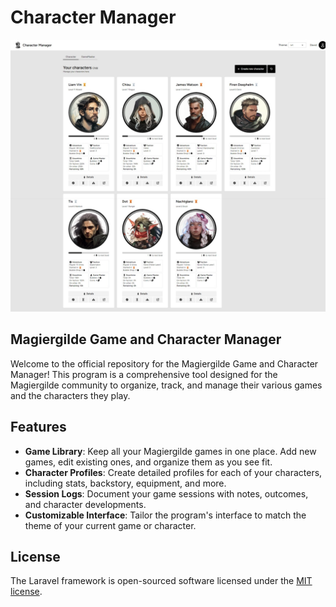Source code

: # Character Manager

![preview.jpeg](public/images/preview.jpeg)

## Magiergilde Game and Character Manager

Welcome to the official repository for the Magiergilde Game and Character Manager! This program is a comprehensive tool designed for the Magiergilde community to organize, track, and manage their various games and the characters they play.

## Features

- **Game Library**: Keep all your Magiergilde games in one place. Add new games, edit existing ones, and organize them as you see fit.
- **Character Profiles**: Create detailed profiles for each of your characters, including stats, backstory, equipment, and more.
- **Session Logs**: Document your game sessions with notes, outcomes, and character developments.
- **Customizable Interface**: Tailor the program's interface to match the theme of your current game or character.

## License

The Laravel framework is open-sourced software licensed under the [MIT license](https://opensource.org/licenses/MIT).
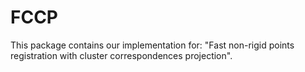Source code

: # FCCP
This package contains our implementation for:  "Fast non-rigid points registration with cluster correspondences projection".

§ **Work instruction**: If an entry above holds a picture, omit the picture but retype everything else exactly.

§ **Written answer**:
Source code

: # Character Manager

![preview.jpeg](public/images/preview.jpeg)

## Magiergilde Game and Character Manager

Welcome to the official repository for the Magiergilde Game and Character Manager! This program is a comprehensive tool designed for the Magiergilde community to organize, track, and manage their various games and the characters they play.

## Features

- **Game Library**: Keep all your Magiergilde games in one place. Add new games, edit existing ones, and organize them as you see fit.
- **Character Profiles**: Create detailed profiles for each of your characters, including stats, backstory, equipment, and more.
- **Session Logs**: Document your game sessions with notes, outcomes, and character developments.
- **Customizable Interface**: Tailor the program's interface to match the theme of your current game or character.

## License

The Laravel framework is open-sourced software licensed under the [MIT license](https://opensource.org/licenses/MIT).
Source code

: # FCCP
This package contains our implementation for:  "Fast non-rigid points registration with cluster correspondences projection".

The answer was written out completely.